Crédit photo Jean Mercier

Dans ce nouvel ouvrage, Éric Maurin analyse les réactions de la société aux crises économiques de 1974 et 1993. Celles-ci ont mis au jour un trait permanent du modèle français : son exposition extrême à la peur du déclassement. Le véritable déclassement ne s’est pas sensiblement accru au cours des trente dernières années, ce qui a beaucoup augmenté, c’est le coût social que représente pour l’individu une éventuelle forme de déclassement, généralement à travers la mise au chômage. Il y a de plus en plus à perdre pour quiconque bascule dans le monde des statuts précaires. Ce qui explique ce paradoxe : la peur du déclassement a progressé, en fait, en proportion des nouvelles protections que les pouvoirs publics ont attachées à l’emploi à statut du privé ou du public. C’est au moment où la croissance commençait à s’essouffler, au début des années 70, que s’est renforcé l’ensemble des garanties et des protections dont jouissent les salariés dans les entreprises. Les périodes de crise économique sont précisément ces moments complexes à gérer sur le plan social « où les protections deviennent réellement utiles et où se creusent les inégalités nouvelles entre les individus ».

Pour le sociologue, l’originalité du modèle français se trouve là. Même s’il reste rare, le déclassement est un drame presque irrémédiable pour ceux qui en sont victimes. Comme le montre Éric Maurin, c’est dans la fonction publique que le choc de la démocratisation scolaire a eu les effets les plus violents. Conjugué à la récession de 1993, il a conduit des jeunes diplômés à chercher refuge dans le secteur public, où les postes correspondant à leur niveau ne pouvaient croître à proportion. Toute réforme revient à demander à ces jeunes surdiplômés de renoncer à ce pour quoi ils ont sacrifié leurs années de formation initiale.

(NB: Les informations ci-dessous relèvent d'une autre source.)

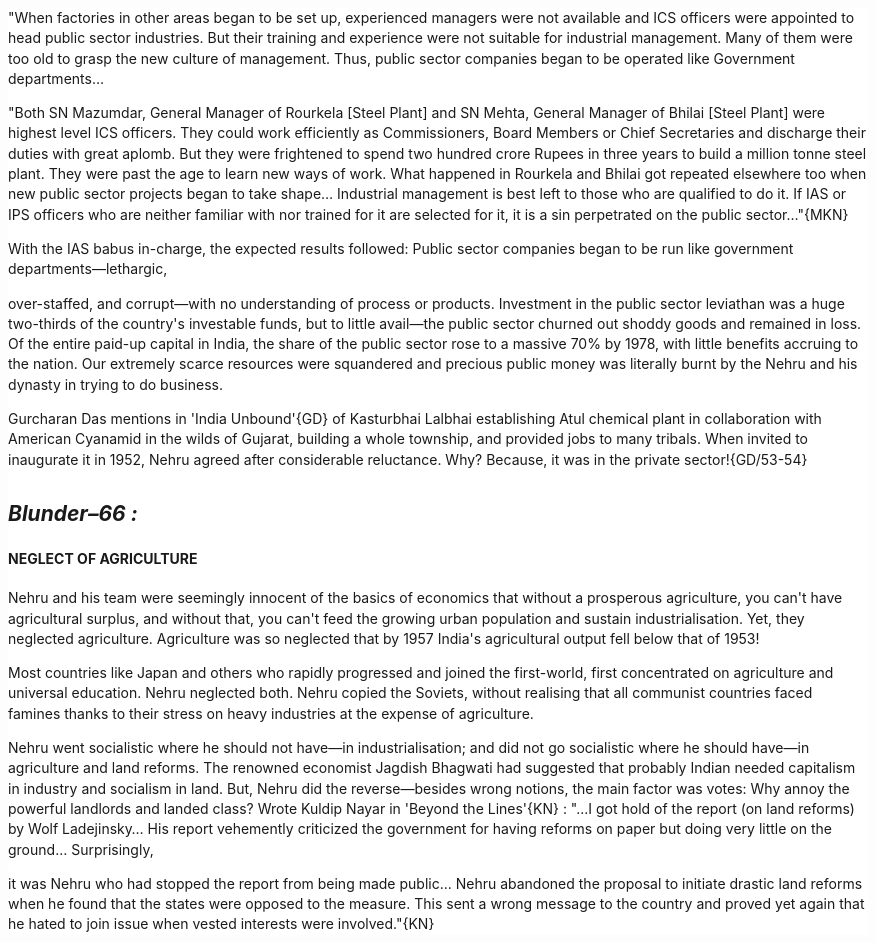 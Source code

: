 "When factories in other areas began to be set up, experienced managers were not available and ICS officers were appointed to head public sector industries. But their training and experience were not suitable for industrial management. Many of them were too old to grasp the new culture of management. Thus, public sector companies began to be operated like Government departments…

"Both SN Mazumdar, General Manager of Rourkela [Steel Plant] and SN Mehta, General Manager of Bhilai [Steel Plant] were highest level ICS officers. They could work efficiently as Commissioners, Board Members or Chief Secretaries and discharge their duties with great aplomb. But they were frightened to spend two hundred crore Rupees in three years to build a million tonne steel plant. They were past the age to learn new ways of work. What happened in Rourkela and Bhilai got repeated elsewhere too when new public sector projects began to take shape… Industrial management is best left to those who are qualified to do it. If IAS or IPS officers who are neither familiar with nor trained for it are selected for it, it is a sin perpetrated on the public sector…"{MKN}

With the IAS babus in-charge, the expected results followed: Public sector companies began to be run like government departments—lethargic,

over-staffed, and corrupt—with no understanding of process or products. Investment in the public sector leviathan was a huge two-thirds of the country's investable funds, but to little avail—the public sector churned out shoddy goods and remained in loss. Of the entire paid-up capital in India, the share of the public sector rose to a massive 70% by 1978, with little benefits accruing to the nation. Our extremely scarce resources were squandered and precious public money was literally burnt by the Nehru and his dynasty in trying to do business.

Gurcharan Das mentions in 'India Unbound'{GD} of Kasturbhai Lalbhai establishing Atul chemical plant in collaboration with American Cyanamid in the wilds of Gujarat, building a whole township, and provided jobs to many tribals. When invited to inaugurate it in 1952, Nehru agreed after considerable reluctance. Why? Because, it was in the private sector!{GD/53-54}

## *Blunder–66 :*

#### NEGLECT OF AGRICULTURE

Nehru and his team were seemingly innocent of the basics of economics that without a prosperous agriculture, you can't have agricultural surplus, and without that, you can't feed the growing urban population and sustain industrialisation. Yet, they neglected agriculture. Agriculture was so neglected that by 1957 India's agricultural output fell below that of 1953!

Most countries like Japan and others who rapidly progressed and joined the first-world, first concentrated on agriculture and universal education. Nehru neglected both. Nehru copied the Soviets, without realising that all communist countries faced famines thanks to their stress on heavy industries at the expense of agriculture.

Nehru went socialistic where he should not have—in industrialisation; and did not go socialistic where he should have—in agriculture and land reforms. The renowned economist Jagdish Bhagwati had suggested that probably Indian needed capitalism in industry and socialism in land. But, Nehru did the reverse—besides wrong notions, the main factor was votes: Why annoy the powerful landlords and landed class? Wrote Kuldip Nayar in 'Beyond the Lines'{KN} : "...I got hold of the report (on land reforms) by Wolf Ladejinsky… His report vehemently criticized the government for having reforms on paper but doing very little on the ground… Surprisingly,

it was Nehru who had stopped the report from being made public... Nehru abandoned the proposal to initiate drastic land reforms when he found that the states were opposed to the measure. This sent a wrong message to the country and proved yet again that he hated to join issue when vested interests were involved."{KN}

Cette réflexion sur la peur du déclassement bat aussi en brèche certaines idées reçues. Notamment celle qui voudrait que les diplômes auraient perdu une grande partie de leur valeur sociale. Pour Éric Maurin, « le surcoût d’exposition au chômage des jeunes sans diplôme par rapport aux diplômés du supérieur était de 10 points environ au milieu des années 70 ; il dépasse aujourd’hui 40 points, soit un quadruplement en trente ans » ! Ce n’est pas la valeur des diplômes qui s’effrite, mais le mouvement de démocratisation qui a érodé les protections procurées par le statut social des parents. De quoi révolutionner nos grilles de lecture du malaise des classes moyennes françaises.

La Peur du déclassement, Éric Maurin. Éditions Seuil . 96 pages, 10,50 euros.